Disks only detected when passed through to a VM, not on the host (using a HBA)

TheDragon · Jul 5, 2023

I'm currently using proxmox-ve: 7.4-1 (running kernel: 6.2.11-2-pve) I haven't upgraded to PVE 8 yet, as I'm aware of another thread describing issues with HBAs.

lsblk only shows the SSDs that are directly connected to my motherboard.

This is the output of lspci -nnk

0000:01:00.0 Serial Attached SCSI controller [0107]: Broadcom / LSI SAS2008 PCI-Express Fusion-MPT SAS-2 [Falcon] [1000:0072] (rev 03)
Subsystem: Broadcom / LSI SAS2008 PCI-Express Fusion-MPT SAS-2 [Falcon] [1000:3020]
Kernel driver in use: vfio-pci
Kernel modules: mpt3sas

My problem is the HBA is detected by the PVE host, but the attached disks are not, however if I pass the HBA through to a VM the disks are detected.

Could anyone offer any suggestions for how to debug this?

Neobin · Jul 5, 2023

TheDragon said:
My problem is the HBA is detected by the PVE host, but the attached disks are not, however if I pass the HBA through to a VM the disks are detected.

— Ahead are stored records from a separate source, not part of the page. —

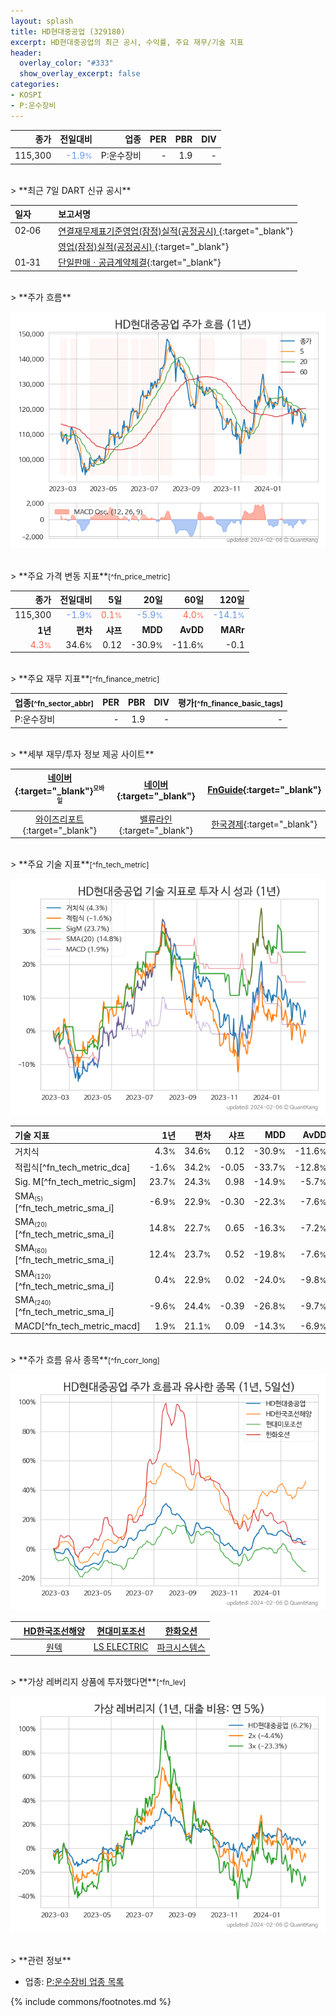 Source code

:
 ```yaml
---
layout: splash
title: HD현대중공업 (329180)
excerpt: HD현대중공업의 최근 공시, 수익률, 주요 재무/기술 지표
header:
  overlay_color: "#333"
  show_overlay_excerpt: false
categories:
- KOSPI
- P:운수장비
---
```


| **종가** | **전일대비** | **업종** | **PER** | **PBR** | **DIV** |
| -------: | -----------: | -------: | ------: | ------: | ------: |
| 115,300 | <span style="color: cornflowerblue">-1.9<small>%</small></span> | P:운수장비 | - | 1.9 | - |

<!-- more -->

<br>
> **최근 7일 DART 신규 공시**<a id="dart"></a>

| **일자** |      | **보고서명** |
| :------- | :--- | :----------- |
| 02&#x2011;06 | | [연결재무제표기준영업(잠정)실적(공정공시)              ](https://dart.fss.or.kr/dsaf001/main.do?rcpNo=20240206800243){:target="_blank"} |
|  | | [영업(잠정)실적(공정공시)              ](https://dart.fss.or.kr/dsaf001/main.do?rcpNo=20240206800240){:target="_blank"} |
| 01&#x2011;31 | | [단일판매ㆍ공급계약체결](https://dart.fss.or.kr/dsaf001/main.do?rcpNo=20240131800443){:target="_blank"} |

<br>
> **주가 흐름**<a id="price"></a>

![329180](/stock/images/329180.png)

<br>
> **주요 가격 변동 지표**<small>[^fn_price_metric]</small>

| **종가** | **전일대비** | **5일** | **20일** | **60일** | **120일** |
| -------: | -----------: | ------: | -------: | -------: | --------: |
| 115,300 | <span style="color: cornflowerblue">-1.9<small>%</small></span> | <span style="color: tomato">0.1<small>%</small></span> | <span style="color: cornflowerblue">-5.9<small>%</small></span> | <span style="color: tomato">4.0<small>%</small></span> | <span style="color: cornflowerblue">-14.1<small>%</small></span> |
| **1년** | **편차** | **샤프** | **MDD** | **AvDD** | **MARr** |
| <span style="color: tomato">4.3<small>%</small></span> | 34.6<small>%</small> | 0.12 | -30.9<small>%</small> | -11.6<small>%</small> | -0.1 |

<br>
> **주요 재무 지표**<small>[^fn_finance_metric]</small>

| **업종**<small>[^fn_sector_abbr]</small> | **PER** | **PBR** | **DIV** | **평가**<small>[^fn_finance_basic_tags]</small> |
| :--------------------------------------- | ------: | ------: | ------: | ----------------------------------------------: |
| P:운수장비 | - | 1.9 | - | - |

<br>
> **세부 재무/투자 정보 제공 사이트**

| [네이버](https://m.stock.naver.com/domestic/stock/329180/finance/summary){:target="_blank"}<sup><small>모바일</small></sup> | [네이버](https://finance.naver.com/item/coinfo.naver?code=329180){:target="_blank"} | [FnGuide](https://comp.fnguide.com/SVO2/ASP/SVD_Invest.asp?gicode=A329180&MenuYn=Y){:target="_blank"} |
| :---: | :---: | :---: |
| [와이즈리포트](https://comp.wisereport.co.kr/company/c1040001.aspx?cmp_cd=329180){:target="_blank"} | [밸류라인](https://www.valueline.co.kr/finance/summary/329180){:target="_blank"} | [한국경제](https://markets.hankyung.com/stock/329180/financial-summary){:target="_blank"} |

<br>
> **주요 기술 지표**<small>[^fn_tech_metric]</small>


![329180](/stock/images/329180_tech.png)

| **기술 지표** | **1년** | **편차** | **샤프** | **MDD** | **AvDD** |
| :------------ | ------: | -----------: | -------: | ------: | -------: |
| 거치식 | 4.3<small>%</small> | 34.6<small>%</small> | 0.12 | -30.9<small>%</small> | -11.6<small>%</small> |
| 적립식[^fn_tech_metric_dca] | -1.6<small>%</small> | 34.2<small>%</small> | -0.05 | -33.7<small>%</small> | -12.8<small>%</small> |
| Sig. M[^fn_tech_metric_sigm] | 23.7<small>%</small> | 24.3<small>%</small> | 0.98 | -14.9<small>%</small> | -5.7<small>%</small> |
| SMA<small><sub>(5)</sub></small>[^fn_tech_metric_sma_i] | -6.9<small>%</small> | 22.9<small>%</small> | -0.30 | -22.3<small>%</small> | -7.6<small>%</small> |
| SMA<small><sub>(20)</sub></small>[^fn_tech_metric_sma_i] | 14.8<small>%</small> | 22.7<small>%</small> | 0.65 | -16.3<small>%</small> | -7.2<small>%</small> |
| SMA<small><sub>(60)</sub></small>[^fn_tech_metric_sma_i] | 12.4<small>%</small> | 23.7<small>%</small> | 0.52 | -19.8<small>%</small> | -7.6<small>%</small> |
| SMA<small><sub>(120)</sub></small>[^fn_tech_metric_sma_i] | 0.4<small>%</small> | 22.9<small>%</small> | 0.02 | -24.0<small>%</small> | -9.8<small>%</small> |
| SMA<small><sub>(240)</sub></small>[^fn_tech_metric_sma_i] | -9.6<small>%</small> | 24.4<small>%</small> | -0.39 | -26.8<small>%</small> | -9.7<small>%</small> |
| MACD[^fn_tech_metric_macd] | 1.9<small>%</small> | 21.1<small>%</small> | 0.09 | -14.3<small>%</small> | -6.9<small>%</small> |

<br>
> **주가 흐름 유사 종목**<a id="corr"></a><small>[^fn_corr_long]</small>

![329180](/stock/images/329180_corr.png)

|       | [HD한국조선해양](/009540/) | [현대미포조선](/010620/) | [한화오션](/042660/) |
| :---: | :------------------------------------: | :------------------------------------: | :------------------------------------: |
|       | [원텍](/336570/) | [LS ELECTRIC](/010120/) | [파크시스템스](/140860/) |

<br>
> **가상 레버리지 상품에 투자했다면**<a id="2x"></a><small>[^fn_lev]</small>

![329180](/stock/images/329180_2x.png)

<br>
> **관련 정보**

- 업종: [P:운수장비 업종 목록](/stats/sector/kospi_업종_운수장비_종목/)

{% include commons/footnotes.md %} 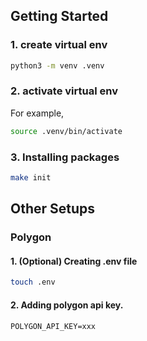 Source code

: ## Getting Started

### 1. create virtual env

```bash
python3 -m venv .venv
```

### 2. activate virtual env

For example,

```bash
source .venv/bin/activate
```

### 3. Installing packages

```bash
make init
```

## Other Setups

### Polygon

#### 1. (Optional) Creating .env file

```bash
touch .env
```

#### 2. Adding polygon api key.

```
POLYGON_API_KEY=xxx
```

Most likely because the controller already uses / is bound to the driver for PCI(e)-passthrough:

TheDragon said:
Kernel driver in use: vfio-pci

Check, if the PVE-host sees the disks, when the controller uses its "normal" driver (mpt3sas?!).

kafteras · Sep 22, 2023

Sorry to hijack this. Have the same problem. VM sees the passthrough LSI's hdds, but when not using passthrough, the host does not see the hdds

But how to do this step in detail?

Check, if the PVE-host sees the disks, when the controller uses its "normal" driver (mpt3sas?!).

leesteken · Sep 22, 2023

kafteras said:
Sorry to hijack this. Have the same problem. VM sees the passthrough LSI's hdds, but when not using passthrough, the host does not see the hdds

What is the output of lspci -nnk for the LSI PCI(e) device?

kafteras said:
But how to do this step in detail?

Unbind the device from vfio-pci and rebind is to the actual driver? It depends on the output of the command above.

kafteras · Sep 22, 2023

Hey, thanks for the super quick response

Here is the output

Bash:

02:00.0 Serial Attached SCSI controller [0107]: Broadcom / LSI SAS2308 PCI-Express Fusion-MPT SAS-2 [1000:0087] (rev 05)
        Subsystem: Broadcom / LSI 9207-8i SAS2.1 HBA [1000:3020]
        Kernel driver in use: vfio-pci
        Kernel modules: mpt3sas

leesteken · Sep 22, 2023

kafteras said:

Hey, thanks for the super quick response

Here is the output

Bash:

02:00.0 Serial Attached SCSI controller [0107]: Broadcom / LSI SAS2308 PCI-Express Fusion-MPT SAS-2 [1000:0087] (rev 05)
        Subsystem: Broadcom / LSI 9207-8i SAS2.1 HBA [1000:3020]
        Kernel driver in use: vfio-pci
        Kernel modules: mpt3sas

If you want to use the device on the Proxmox host, you need to unbind the vfio-pci driver from is and bind it to the mpt3sas driver. Or disconnect the device from the PCI(e) bus and rescan the bus. There is no guarantee that the device resets properly and works.
Do you want to keep switching between use by a VM and the host, then you might want to use a hookscript. Or do you want to undo the steps you did to passthrough this device and only use it with the Proxmox host?

kafteras · Sep 22, 2023

Most of my services are in lxc containers which i pass the, already mounted, drives directories.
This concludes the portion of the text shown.